This is the mail archive of the elfutils-devel@sourceware.org mailing list for the elfutils project.
Index Nav:	[Date Index] [Subject Index] [Author Index] [Thread Index]
Message Nav:	[Date Prev] [Date Next]	[Thread Prev] [Thread Next]
Other format:	[Raw text]
Re: dwarf4 Separate Type Unit Entries

From: Roland McGrath <roland at redhat dot com>
To: elfutils-devel at lists dot fedorahosted dot org
Date: Thu, 10 Mar 2011 11:27:11 -0800
Subject: Re: dwarf4 Separate Type Unit Entries
The libdw reader already supports type units and DW_FORM_ref_sig8,
since 0.148.  For iteration and direct lookup there is dwarf_next_unit
(generalization of dwarf_nextcu) and dwarf_offdie_types.

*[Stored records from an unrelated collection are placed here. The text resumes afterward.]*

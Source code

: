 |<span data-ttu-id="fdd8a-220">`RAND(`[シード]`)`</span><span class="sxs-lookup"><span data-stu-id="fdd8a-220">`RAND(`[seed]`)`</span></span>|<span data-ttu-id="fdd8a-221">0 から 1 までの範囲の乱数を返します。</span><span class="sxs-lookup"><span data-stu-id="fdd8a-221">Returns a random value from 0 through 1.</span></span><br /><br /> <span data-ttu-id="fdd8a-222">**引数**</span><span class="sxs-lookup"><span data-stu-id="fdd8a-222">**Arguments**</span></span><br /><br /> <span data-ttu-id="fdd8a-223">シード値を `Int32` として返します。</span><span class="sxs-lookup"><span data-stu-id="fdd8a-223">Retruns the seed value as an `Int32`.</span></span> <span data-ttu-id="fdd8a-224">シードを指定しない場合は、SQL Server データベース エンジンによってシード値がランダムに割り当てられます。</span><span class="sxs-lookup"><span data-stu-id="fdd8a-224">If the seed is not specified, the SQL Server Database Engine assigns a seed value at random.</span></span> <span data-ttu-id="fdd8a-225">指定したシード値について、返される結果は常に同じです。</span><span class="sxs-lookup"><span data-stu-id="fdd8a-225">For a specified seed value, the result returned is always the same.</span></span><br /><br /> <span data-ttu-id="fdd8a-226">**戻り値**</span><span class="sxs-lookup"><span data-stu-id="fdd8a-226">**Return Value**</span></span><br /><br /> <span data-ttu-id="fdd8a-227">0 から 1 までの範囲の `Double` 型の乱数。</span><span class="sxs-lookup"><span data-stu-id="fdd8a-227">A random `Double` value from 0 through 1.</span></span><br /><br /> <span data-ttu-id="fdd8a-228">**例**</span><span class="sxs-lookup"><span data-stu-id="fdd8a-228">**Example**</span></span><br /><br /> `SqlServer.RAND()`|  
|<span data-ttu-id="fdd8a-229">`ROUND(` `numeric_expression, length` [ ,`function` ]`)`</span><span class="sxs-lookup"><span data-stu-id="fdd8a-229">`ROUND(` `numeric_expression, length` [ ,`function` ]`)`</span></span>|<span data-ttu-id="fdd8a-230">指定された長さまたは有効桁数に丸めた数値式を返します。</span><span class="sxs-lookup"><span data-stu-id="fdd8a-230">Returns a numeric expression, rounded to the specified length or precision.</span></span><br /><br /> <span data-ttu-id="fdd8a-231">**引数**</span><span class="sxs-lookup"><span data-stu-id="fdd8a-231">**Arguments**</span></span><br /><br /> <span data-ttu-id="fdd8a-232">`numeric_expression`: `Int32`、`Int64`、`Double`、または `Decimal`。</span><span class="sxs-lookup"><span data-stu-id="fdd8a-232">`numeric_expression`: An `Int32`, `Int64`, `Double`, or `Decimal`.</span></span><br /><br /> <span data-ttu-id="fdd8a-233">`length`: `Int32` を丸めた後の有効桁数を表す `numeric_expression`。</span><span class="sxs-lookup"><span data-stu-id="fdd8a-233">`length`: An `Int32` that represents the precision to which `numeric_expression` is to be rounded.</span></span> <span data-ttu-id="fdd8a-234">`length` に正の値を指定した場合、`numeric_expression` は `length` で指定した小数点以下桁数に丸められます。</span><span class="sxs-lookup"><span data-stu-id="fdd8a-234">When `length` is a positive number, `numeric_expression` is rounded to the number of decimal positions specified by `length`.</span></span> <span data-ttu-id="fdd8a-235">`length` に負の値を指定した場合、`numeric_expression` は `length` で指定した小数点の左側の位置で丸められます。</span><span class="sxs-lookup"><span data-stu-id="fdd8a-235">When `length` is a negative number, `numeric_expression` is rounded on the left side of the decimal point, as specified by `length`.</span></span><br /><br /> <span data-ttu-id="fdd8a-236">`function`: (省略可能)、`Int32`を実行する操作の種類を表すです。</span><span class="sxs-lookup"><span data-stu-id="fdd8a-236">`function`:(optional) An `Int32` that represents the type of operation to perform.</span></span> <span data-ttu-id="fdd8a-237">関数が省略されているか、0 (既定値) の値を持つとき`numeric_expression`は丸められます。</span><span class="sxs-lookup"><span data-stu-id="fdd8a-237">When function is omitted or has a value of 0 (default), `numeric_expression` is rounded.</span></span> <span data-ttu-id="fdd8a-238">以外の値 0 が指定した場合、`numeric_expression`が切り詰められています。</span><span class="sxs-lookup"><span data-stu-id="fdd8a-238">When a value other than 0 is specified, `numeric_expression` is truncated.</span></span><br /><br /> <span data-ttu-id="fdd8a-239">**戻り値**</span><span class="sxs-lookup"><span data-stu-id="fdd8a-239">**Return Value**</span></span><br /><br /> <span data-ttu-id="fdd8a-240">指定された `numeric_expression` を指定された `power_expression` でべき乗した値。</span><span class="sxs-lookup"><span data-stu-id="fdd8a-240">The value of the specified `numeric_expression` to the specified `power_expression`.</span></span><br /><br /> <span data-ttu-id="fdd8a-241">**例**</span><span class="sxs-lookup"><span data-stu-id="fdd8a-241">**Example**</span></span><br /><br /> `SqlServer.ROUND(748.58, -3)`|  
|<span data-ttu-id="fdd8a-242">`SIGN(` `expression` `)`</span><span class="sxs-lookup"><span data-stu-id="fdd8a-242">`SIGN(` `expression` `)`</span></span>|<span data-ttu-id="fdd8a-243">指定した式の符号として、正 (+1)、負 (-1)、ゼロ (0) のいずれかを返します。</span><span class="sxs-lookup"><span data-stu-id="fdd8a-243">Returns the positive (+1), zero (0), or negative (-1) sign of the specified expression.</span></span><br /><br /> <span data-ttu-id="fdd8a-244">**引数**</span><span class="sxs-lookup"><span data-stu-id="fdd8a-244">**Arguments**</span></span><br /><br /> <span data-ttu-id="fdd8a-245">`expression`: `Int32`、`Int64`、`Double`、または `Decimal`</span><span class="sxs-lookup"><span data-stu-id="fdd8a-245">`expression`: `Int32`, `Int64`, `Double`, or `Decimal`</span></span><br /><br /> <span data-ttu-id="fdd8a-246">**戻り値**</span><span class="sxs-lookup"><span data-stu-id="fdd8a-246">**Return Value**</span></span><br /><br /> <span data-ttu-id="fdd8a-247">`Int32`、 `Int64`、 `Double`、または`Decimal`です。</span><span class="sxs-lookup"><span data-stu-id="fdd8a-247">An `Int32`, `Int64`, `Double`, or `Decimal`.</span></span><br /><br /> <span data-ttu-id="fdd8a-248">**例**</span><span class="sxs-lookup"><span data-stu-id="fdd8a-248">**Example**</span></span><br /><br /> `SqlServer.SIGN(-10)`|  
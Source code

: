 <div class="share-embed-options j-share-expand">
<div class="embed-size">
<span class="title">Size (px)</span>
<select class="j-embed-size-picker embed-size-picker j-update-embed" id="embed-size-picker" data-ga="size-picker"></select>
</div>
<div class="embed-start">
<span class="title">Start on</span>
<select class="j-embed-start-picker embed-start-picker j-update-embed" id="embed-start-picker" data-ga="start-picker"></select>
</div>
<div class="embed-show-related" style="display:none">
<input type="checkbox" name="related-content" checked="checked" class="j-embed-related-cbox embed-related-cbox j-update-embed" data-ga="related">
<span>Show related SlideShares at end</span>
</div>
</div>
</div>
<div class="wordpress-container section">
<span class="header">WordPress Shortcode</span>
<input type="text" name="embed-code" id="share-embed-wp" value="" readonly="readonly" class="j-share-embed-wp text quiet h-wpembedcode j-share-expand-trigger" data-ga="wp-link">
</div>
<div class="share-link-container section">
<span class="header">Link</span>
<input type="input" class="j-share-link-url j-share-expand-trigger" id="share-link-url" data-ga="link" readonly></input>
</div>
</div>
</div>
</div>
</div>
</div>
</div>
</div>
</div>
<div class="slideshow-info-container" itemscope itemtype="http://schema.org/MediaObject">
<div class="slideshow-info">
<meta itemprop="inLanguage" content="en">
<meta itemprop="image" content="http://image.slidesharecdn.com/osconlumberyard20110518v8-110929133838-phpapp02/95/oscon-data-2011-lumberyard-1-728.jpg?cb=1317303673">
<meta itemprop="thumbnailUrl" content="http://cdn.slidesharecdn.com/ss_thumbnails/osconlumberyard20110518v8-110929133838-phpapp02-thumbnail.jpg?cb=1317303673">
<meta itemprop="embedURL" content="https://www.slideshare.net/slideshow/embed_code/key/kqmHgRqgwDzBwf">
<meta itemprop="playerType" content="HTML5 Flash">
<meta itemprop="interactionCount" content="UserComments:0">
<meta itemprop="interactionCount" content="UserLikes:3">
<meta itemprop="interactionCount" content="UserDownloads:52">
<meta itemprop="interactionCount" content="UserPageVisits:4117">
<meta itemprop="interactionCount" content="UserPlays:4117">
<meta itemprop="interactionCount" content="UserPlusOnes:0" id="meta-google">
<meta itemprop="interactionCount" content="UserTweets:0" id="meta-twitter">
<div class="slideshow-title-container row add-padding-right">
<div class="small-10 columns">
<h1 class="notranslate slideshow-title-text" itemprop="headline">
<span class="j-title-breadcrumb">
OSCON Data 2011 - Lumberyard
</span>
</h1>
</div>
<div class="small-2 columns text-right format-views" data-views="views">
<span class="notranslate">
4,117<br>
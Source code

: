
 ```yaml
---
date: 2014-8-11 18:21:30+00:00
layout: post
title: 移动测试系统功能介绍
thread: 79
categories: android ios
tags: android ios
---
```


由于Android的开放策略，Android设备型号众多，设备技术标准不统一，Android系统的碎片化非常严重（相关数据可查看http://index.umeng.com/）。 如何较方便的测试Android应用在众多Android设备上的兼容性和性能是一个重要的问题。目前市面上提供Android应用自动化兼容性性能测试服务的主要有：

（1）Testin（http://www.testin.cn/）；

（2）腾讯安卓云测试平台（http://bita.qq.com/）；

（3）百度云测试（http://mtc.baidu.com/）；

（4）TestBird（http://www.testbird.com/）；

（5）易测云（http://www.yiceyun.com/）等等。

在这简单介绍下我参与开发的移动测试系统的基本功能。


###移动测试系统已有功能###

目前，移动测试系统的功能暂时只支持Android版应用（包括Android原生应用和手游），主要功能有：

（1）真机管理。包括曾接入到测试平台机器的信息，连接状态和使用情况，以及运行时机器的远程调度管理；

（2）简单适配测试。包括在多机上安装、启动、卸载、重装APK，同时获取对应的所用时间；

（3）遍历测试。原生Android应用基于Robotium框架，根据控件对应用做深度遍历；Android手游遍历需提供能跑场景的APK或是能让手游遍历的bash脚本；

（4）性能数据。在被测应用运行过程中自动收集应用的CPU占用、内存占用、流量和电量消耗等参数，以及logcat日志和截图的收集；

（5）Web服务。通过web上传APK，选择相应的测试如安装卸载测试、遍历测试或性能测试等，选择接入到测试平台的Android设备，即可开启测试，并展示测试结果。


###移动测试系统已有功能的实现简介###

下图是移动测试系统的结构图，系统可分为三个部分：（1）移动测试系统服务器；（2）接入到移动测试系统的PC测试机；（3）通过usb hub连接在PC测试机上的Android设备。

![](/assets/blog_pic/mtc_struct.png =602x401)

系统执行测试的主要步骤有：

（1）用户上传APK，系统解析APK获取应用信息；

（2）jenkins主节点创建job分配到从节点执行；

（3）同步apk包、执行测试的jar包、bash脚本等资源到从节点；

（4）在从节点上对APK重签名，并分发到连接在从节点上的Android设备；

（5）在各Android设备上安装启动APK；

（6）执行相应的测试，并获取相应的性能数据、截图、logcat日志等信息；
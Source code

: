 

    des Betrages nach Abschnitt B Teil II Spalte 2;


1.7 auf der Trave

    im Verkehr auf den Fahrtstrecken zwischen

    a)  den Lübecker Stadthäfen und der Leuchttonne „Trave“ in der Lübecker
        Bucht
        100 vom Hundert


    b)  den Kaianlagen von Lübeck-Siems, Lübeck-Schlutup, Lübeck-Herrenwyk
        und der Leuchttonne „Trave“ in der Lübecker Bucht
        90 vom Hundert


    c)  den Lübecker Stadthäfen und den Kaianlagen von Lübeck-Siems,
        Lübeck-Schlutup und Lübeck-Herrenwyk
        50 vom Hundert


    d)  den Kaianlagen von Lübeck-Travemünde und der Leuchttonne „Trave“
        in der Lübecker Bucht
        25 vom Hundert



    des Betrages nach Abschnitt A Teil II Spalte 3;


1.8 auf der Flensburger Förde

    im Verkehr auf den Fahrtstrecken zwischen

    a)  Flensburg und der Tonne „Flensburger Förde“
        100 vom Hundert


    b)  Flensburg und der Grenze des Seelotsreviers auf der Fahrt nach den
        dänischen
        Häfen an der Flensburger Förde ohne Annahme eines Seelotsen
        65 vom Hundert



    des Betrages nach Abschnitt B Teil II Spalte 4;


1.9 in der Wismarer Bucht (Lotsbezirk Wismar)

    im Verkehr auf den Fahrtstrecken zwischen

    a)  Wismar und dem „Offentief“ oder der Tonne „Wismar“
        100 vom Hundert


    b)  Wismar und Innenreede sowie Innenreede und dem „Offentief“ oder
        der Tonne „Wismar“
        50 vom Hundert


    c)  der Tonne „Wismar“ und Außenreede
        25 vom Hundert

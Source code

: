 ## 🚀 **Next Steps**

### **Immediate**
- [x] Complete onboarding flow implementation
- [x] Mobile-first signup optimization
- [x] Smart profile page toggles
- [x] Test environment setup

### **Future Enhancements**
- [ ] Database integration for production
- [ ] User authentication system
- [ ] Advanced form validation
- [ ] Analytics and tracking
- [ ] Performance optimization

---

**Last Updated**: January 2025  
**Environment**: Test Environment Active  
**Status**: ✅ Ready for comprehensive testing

Any reference can be encoded as DW_FORM_ref_sig8, and then this
means the single chosen DIE inside the DW_TAG_type_unit with that
signature (called the "primary type" in the specification wording).

There are several questions about .debug_types stuff that I have not
gotten around to asking on dwarf-discuss (or directly of Cary Coutant,
who invented it, or perhaps by grokking what GCC actually emits).  We
ought to figure out the answers to these, but at this point I am not
likely to drive that discussion myself.

1. What does DW_FORM_ref_addr mean inside .debug_types DIEs?

   I take it to mean it's always a pointer into .debug_info (that's
   how dwarf_formref_die implements it).  The other possible answer
   is that when it appears in .debug_types, it means an offset into
   .debug_types rather than into .debug_info--but that's not what the
   specification says.  So there is no way to have a reference from
   outside a type unit into a particular DIE in that type unit.  DIEs
   inside a type unit can use the CU-relative ref forms to point
   elsewhere in the same TU.  But the only way for another TU or any
   CU to point into a type unit is with ref_sig8.

2. What exactly is the plan for cases where a pointer to inside a
   type unit would seem to make sense?

   Consider:

	namespace ns
	{
	  class outer
	  {
	  public:
	    class inner
	    {
	      ...
	    };
	  };
	};

   Now somewhere in some scope in some CU, you have:

	ns::outer o;
	ns::outer::inner i;

   What is the DW_AT_type of each of those DW_TAG_variable entries?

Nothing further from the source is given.